Insurance and licensing. Confirm the vendor carries general liability insurance. Most venues require $1M minimum coverage, and the specific insurance requirements vary by vendor category. For caterers, verify their food handler's permit and health department compliance. For transportation, confirm commercial vehicle insurance and proper licensing.
Venue compatibility. Not every vendor works well at every venue. Check whether the vendor has worked at your specific venue before. Ask the venue coordinator which vendors they recommend and which have caused problems. Venues with exclusive vendor lists or preferred vendor programs will restrict your options, so verify this before you start sourcing.
Backup and contingency plan. Ask every vendor: "What happens if you cannot make it on the day?" The answer should include a named backup, not a vague promise. Photographers and DJs are the most common day-of no-shows. Our guide on vendor cancellation contingency planning covers backup strategies in detail.
Communication responsiveness. Track how long each vendor takes to reply during the sales process. A vendor who takes five days to respond to a booking inquiry will take five days to respond when you need a timeline update two weeks before the wedding. This is data, not a feeling. Note response times on the checklist.
Documents to Collect for Every Vendor
A booked vendor without a paper trail is a liability. For each vendor on your checklist, collect and file these documents before the booking status moves to "confirmed."
Signed contract. The contract should include the scope of work, total fee, payment schedule, cancellation terms, and a force majeure clause. Read the cancellation policy closely. Some vendors charge 50% for cancellations within 90 days; others charge the full fee. Know what you are agreeing to. Watch for common contract red flags before signing.
Certificate of insurance. Request a copy of the vendor's general liability insurance certificate. The venue will ask for this, and if the vendor cannot produce one, that is a disqualifying problem.
Payment schedule and receipts. Record every payment milestone: deposit amount, deposit date, interim payments, and final payment due date. File receipts for each payment. For a planner running eight weddings, missed payment deadlines compound fast. Our wedding vendor payment schedule template provides a tracking format built for this. The free budget calculator can help you set baseline cost allocations per vendor category before you start collecting quotes.
Permits and licenses. Caterers need food service permits. Bartenders need liquor licenses, or the venue holds the license. Pyrotechnic vendors need fire permits.
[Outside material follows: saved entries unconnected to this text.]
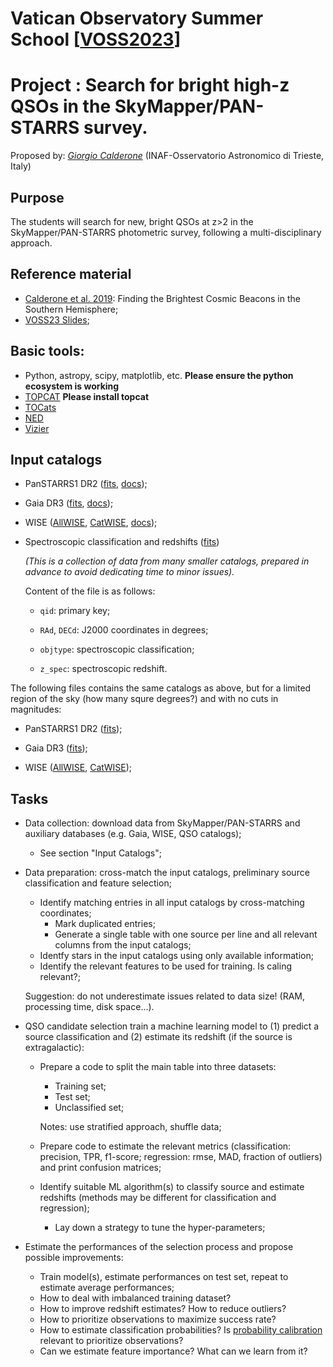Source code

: # Vatican Observatory Summer School [[VOSS2023](https://www.vaticanobservatory.va/en/education/voss/voss-2023)]

# Project : Search for bright high-z QSOs in the SkyMapper/PAN-STARRS survey.

Proposed by: [*Giorgio Calderone*](mailto:giorgio.calderone@inaf.it) (INAF-Osservatorio Astronomico di Trieste, Italy)

## Purpose

The students will search for new, bright QSOs at z>2 in the SkyMapper/PAN-STARRS photometric survey, following a multi-disciplinary approach.

## Reference material

- [Calderone et al. 2019](https://ui.adsabs.harvard.edu/abs/2019ApJ...887..268C/abstract): Finding the Brightest Cosmic Beacons in the Southern Hemisphere;
- [VOSS23 Slides](http://140.105.76.151:8000/VOSS23/VOSS_Calderone_slides.pdf);


## Basic tools:
- Python, astropy, scipy, matplotlib, etc. **Please ensure the python ecosystem is working**
- [TOPCAT](https://www.star.bris.ac.uk/~mbt/topcat/#install)  **Please install topcat**
- [TOCats](https://catsweb.oas.inaf.it/)
- [NED](http://ned.ipac.caltech.edu/)
- [Vizier](http://vizier.cds.unistra.fr/)


## Input catalogs

- PanSTARRS1 DR2 ([fits](http://140.105.76.151:8000/VOSS23/PanSTARRS1DR2.fits.gz), [docs](https://outerspace.stsci.edu/display/PANSTARRS/PS1+StackObjectView+table+fields));

- Gaia DR3 ([fits](http://140.105.76.151:8000/VOSS23/Gaia_EDR3.fits.gz), [docs](https://gea.esac.esa.int/archive/documentation/GDR3/Gaia_archive/chap_datamodel/sec_dm_main_source_catalogue/ssec_dm_gaia_source.html));

- WISE ([AllWISE](http://140.105.76.151:8000/VOSS23/AllWise.fits.gz), [CatWISE](http://140.105.76.151:8000/VOSS23/Catwise2020.fits.gz), [docs](https://wise2.ipac.caltech.edu/docs/release/allwise/expsup/sec2_1a.html));

- Spectroscopic classification and redshifts ([fits](http://140.105.76.151:8000/VOSS23/VOSS_classifications.fits.gz))

  *(This is a collection of data from many smaller catalogs, prepared in advance to avoid dedicating time to minor issues).*

  Content of the file is as follows:

  - `qid`: primary key;

  - `RAd`, `DECd`: J2000 coordinates in degrees;

  - `objtype`: spectroscopic classification;

  - `z_spec`: spectroscopic redshift.

The following files contains the same catalogs as above, but for a limited region of the sky (how many squre degrees?) and with no cuts in magnitudes:
- PanSTARRS1 DR2 ([fits](http://140.105.76.151:8000/VOSS23/subset_PanSTARRS1DR2.fits.gz));

- Gaia DR3 ([fits](http://140.105.76.151:8000/VOSS23/subset_Gaia_EDR3.fits.gz));

- WISE ([AllWISE](http://140.105.76.151:8000/VOSS23/subset_AllWise.fits.gz), [CatWISE](http://140.105.76.151:8000/VOSS23/subset_Catwise2020.fits.gz));




## Tasks

- Data collection: download data from SkyMapper/PAN-STARRS and auxiliary databases (e.g. Gaia, WISE, QSO catalogs);

  - See section "Input Catalogs";

- Data preparation: cross-match the input catalogs, preliminary source classification and feature selection;

  - Identify matching entries in all input catalogs by cross-matching coordinates;
    - Mark duplicated entries;
    - Generate a single table with one source per line and all relevant columns from the input catalogs;
  - Identfy stars in the input catalogs using only available information;
  - Identify the relevant features to be used for training.  Is caling relevant?;

  Suggestion: do not underestimate issues related to data size! (RAM, processing time, disk space...).

- QSO candidate selection train a machine learning model to (1) predict a source classification and (2) estimate its redshift (if the source is extragalactic):

  - Prepare a code to split the main table into three datasets:

    - Training set;
    - Test set;
    - Unclassified set;

    Notes: use stratified approach, shuffle data;

  - Prepare code to estimate the relevant metrics (classification: precision, TPR, f1-score; regression: rmse, MAD, fraction of outliers) and print confusion matrices;

  - Identify suitable ML algorithm(s) to classify source and estimate redshifts (methods may be different for classification and regression);

    - Lay down a strategy to tune the hyper-parameters;

- Estimate the performances of the selection process and propose possible improvements:

  - Train model(s), estimate performances on test set, repeat to estimate average performances;
  - How to deal with imbalanced training dataset?
  - How to improve redshift estimates?  How to reduce outliers?
  - How to prioritize observations to maximize success rate?
  - How to estimate classification probabilities?  Is [probability calibration](https://scikit-learn.org/stable/modules/calibration.html) relevant to prioritize observations?
  - Can we estimate feature importance? What can we learn from it?

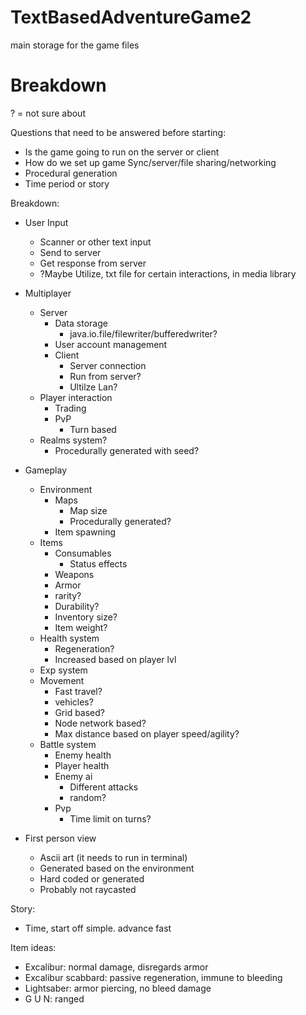 # TextBasedAdventureGame2
main storage for the game files

# Breakdown
? = not sure about

Questions that need to be answered before starting:
* Is the game going to run on the server or client
* How do we set up game Sync/server/file sharing/networking
* Procedural generation
* Time period or story 

Breakdown:
* User Input
   * Scanner or other text input
   * Send to server
   * Get response from server
   * ?Maybe Utilize, txt file for certain interactions, in media library        
                
* Multiplayer
   * Server
      * Data storage
         * java.io.file/filewriter/bufferedwriter?
      * User account management
      * Client 
         * Server connection
         * Run from server?
         * Ultilze Lan?
   * Player interaction
      * Trading
      * PvP
         * Turn based
   * Realms system?
      * Procedurally generated with seed?
* Gameplay
   * Environment
      * Maps
         * Map size
         * Procedurally generated?
      * Item spawning
   * Items
      * Consumables
         * Status effects
      * Weapons
      * Armor
      * rarity?
      * Durability?
      * Inventory size?
      * Item weight?
   * Health system
      * Regeneration?
      * Increased based on player  lvl
   * Exp system
   * Movement
      * Fast travel?
      * vehicles?
      * Grid based?
      * Node network based?
      * Max distance based on player speed/agility?
   * Battle system
      * Enemy health
      * Player health
      * Enemy ai
         * Different attacks
         * random?
      * Pvp
         * Time limit on turns?
* First person view
   * Ascii art (it needs to run in terminal)
   * Generated based on the environment
   * Hard coded or generated
   * Probably not raycasted






Story:
* Time, start off simple. advance fast


Item ideas:
* Excalibur: normal damage, disregards armor
* Excalibur scabbard: passive regeneration, immune to bleeding
* Lightsaber: armor piercing, no bleed damage
* G U N: ranged
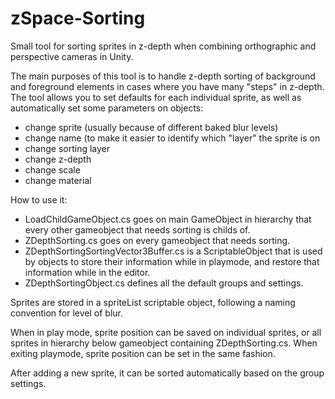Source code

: # zSpace-Sorting
Small tool for sorting sprites in z-depth when combining orthographic and perspective cameras in Unity.

The main purposes of this tool is to handle z-depth sorting of background and foreground elements in cases where you have many "steps" in z-depth. The tool allows you to set defaults for each individual sprite, as well as automatically set some parameters on objects:
- change sprite (usually because of different baked blur levels)
- change name (to make it easier to identify which "layer" the sprite is on
- change sorting layer
- change z-depth
- change scale
- change material

How to use it:
- LoadChildGameObject.cs goes on main GameObject in hierarchy that every other gameobject that needs sorting is childs of.
- ZDepthSorting.cs goes on every gameobject that needs sorting.
- ZDepthSortingSortingVector3Buffer.cs is a ScriptableObject that is used by objects to store their information while in playmode, and restore that information while in the editor.
- ZDepthSortingObject.cs defines all the default groups and settings.

Sprites are stored in a spriteList scriptable object, following a naming convention for level of blur.

When in play mode, sprite position can be saved on individual sprites, or all sprites in hierarchy below gameobject containing ZDepthSorting.cs. When exiting playmode, sprite position can be set in the same fashion. 

After adding a new sprite, it can be sorted automatically based on the group settings.


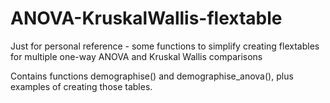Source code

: # ANOVA-KruskalWallis-flextable
Just for personal reference - some functions to simplify creating flextables for multiple one-way ANOVA and Kruskal Wallis comparisons

Contains functions demographise() and demographise_anova(), plus examples of creating those tables. 
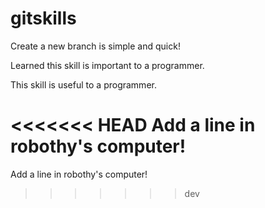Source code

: # gitskills

Create a new branch is simple and quick!

Learned this skill is important to a programmer.

This skill is useful to a programmer.

<<<<<<< HEAD
Add a line in robothy's computer!
=======
Add a line in robothy's computer!
>>>>>>> dev
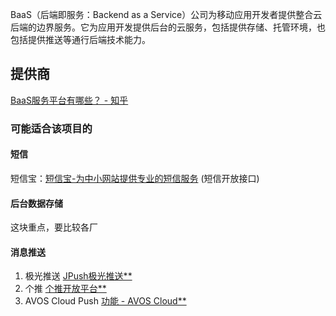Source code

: BaaS（后端即服务：Backend as a Service）公司为移动应用开发者提供整合云后端的边界服务。它为应用开发提供后台的云服务，包括提供存储、托管环境，也包括提供推送等通行后端技术能力。



## 提供商

[BaaS服务平台有哪些？ - 知乎](https://www.zhihu.com/question/22098754)

### 可能适合该项目的

#### 短信

短信宝：[短信宝-为中小网站提供专业的短信服务](https://link.zhihu.com/?target=http%3A//www.smsbao.com/) (短信开放接口)

#### 后台数据存储

这块重点，要比较各厂

#### 消息推送

1. 极光推送 [JPush极光推送**](https://link.zhihu.com/?target=http%3A//www.jpush.cn/)
2. 个推 [个推开放平台**](https://link.zhihu.com/?target=http%3A//www.igetui.com/)
3. AVOS Cloud Push [功能 - AVOS Cloud**](https://link.zhihu.com/?target=https%3A//cn.avoscloud.com/features.html%23/slide-2)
Transportation companies need commercial operating authority. Collect copies and verify expiry dates.
Contact sheet. For each vendor, record the primary contact name, phone, email, day-of contact (if different), and preferred communication channel. Many vendors prefer WhatsApp or text for day-of coordination, not email. Note this on the checklist so your team reaches the right person through the right channel on the wedding day.
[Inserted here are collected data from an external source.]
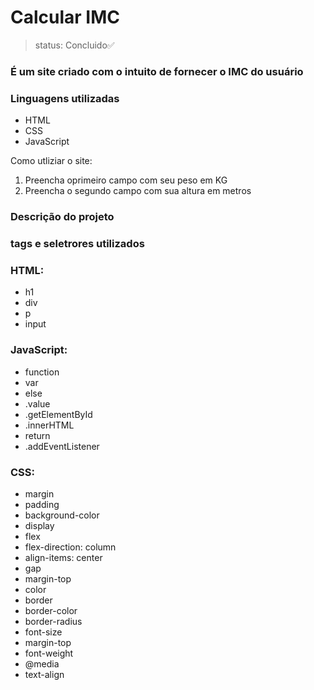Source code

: <h1>Calcular IMC</h1>
  
  > status: Concluido✅

  ### É um site criado com o intuito de fornecer o IMC do usuário 

  ### Linguagens utilizadas
  + HTML
  + CSS
  + JavaScript

  Como utliziar o site:
  1) Preencha oprimeiro campo com seu peso em KG
  2) Preencha o segundo campo com sua altura em metros
  
  ### Descrição do projeto
  ### tags e seletrores utilizados
  ### HTML:
  + h1
  + div
  + p
  + input
  ### JavaScript:
  + function
  + var
  + else 
  + .value
  + .getElementById
  + .innerHTML
  + return
  + .addEventListener
  ### CSS:
  + margin
  + padding
  + background-color
  + display 
  + flex
  + flex-direction: column
  + align-items: center
  + gap
  + margin-top
  + color
  + border
  + border-color
  + border-radius
  + font-size
  + margin-top
  + font-weight
  + @media
  + text-align
  
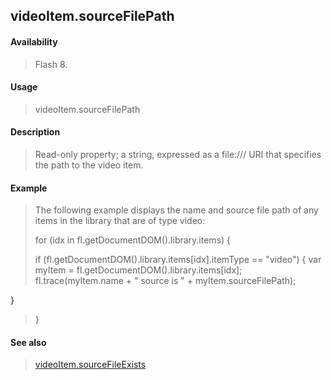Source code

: ## videoItem.sourceFilePath

#### Availability

> Flash 8.

#### Usage

> videoItem.sourceFilePath

#### Description

> Read-only property; a string, expressed as a file:/// URI that specifies the path to the video item.

#### Example

> The following example displays the name and source file path of any items in the library that are of type video:
>
> for (idx in fl.getDocumentDOM().library.items) {
>
> if (fl.getDocumentDOM().library.items\[idx\].itemType == "video") { var myItem = fl.getDocumentDOM().library.items\[idx\]; fl.trace(myItem.name + " source is " + myItem.sourceFilePath);

}

> }

#### See also

> [videoItem.sourceFileExists](#_bookmark1145)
Mapping Vendor Dependencies
Vendors do not operate in isolation. The caterer needs kitchen access times from the venue. The florist needs the lighting rig installed before hanging centerpieces. The photographer needs the DJ's playlist timeline to plan shots. Missing one dependency creates a cascade of delays on the wedding day.
Map these common dependencies at the time of booking, not the week before the event.
Venue + caterer + rentals. The venue dictates kitchen access, load-in windows, and capacity. The caterer plans setup and service around these constraints. Rental companies need the venue floor plan to deliver the right quantities. Confirm all three are aligned on the timeline before the month of the wedding.
Florist + lighting + decor. Floral installations, lighting rigs, and decorative elements share physical space. Installation order matters. Lighting typically goes first (rigging above tables), followed by florals, then smaller decor. Coordinate a shared load-in schedule across all three vendors.
Photographer + videographer + DJ. The photography timeline drives the entertainment timeline. First dance, toasts, cake cutting, and bouquet toss all require the photographer, videographer, and DJ to sync. Share a single event timeline document across all three.
Transportation + venue + catering. Guest shuttle schedules depend on ceremony and reception start times. The venue's parking capacity affects how many shuttles you need. The caterer's cocktail hour timing depends on when guests arrive. One change in transportation logistics ripples through all three areas.
Build these dependency maps into your checklist as linked notes or a separate coordination tab. When you update one vendor's timeline, the dependency map shows you who else to notify, and a structured vendor coordination system ensures those notifications actually happen.
Scaling the Checklist Across Concurrent Weddings
A single-wedding checklist works fine for couples. Professional planners need a system that handles five, ten, or twenty weddings in various stages of vendor booking.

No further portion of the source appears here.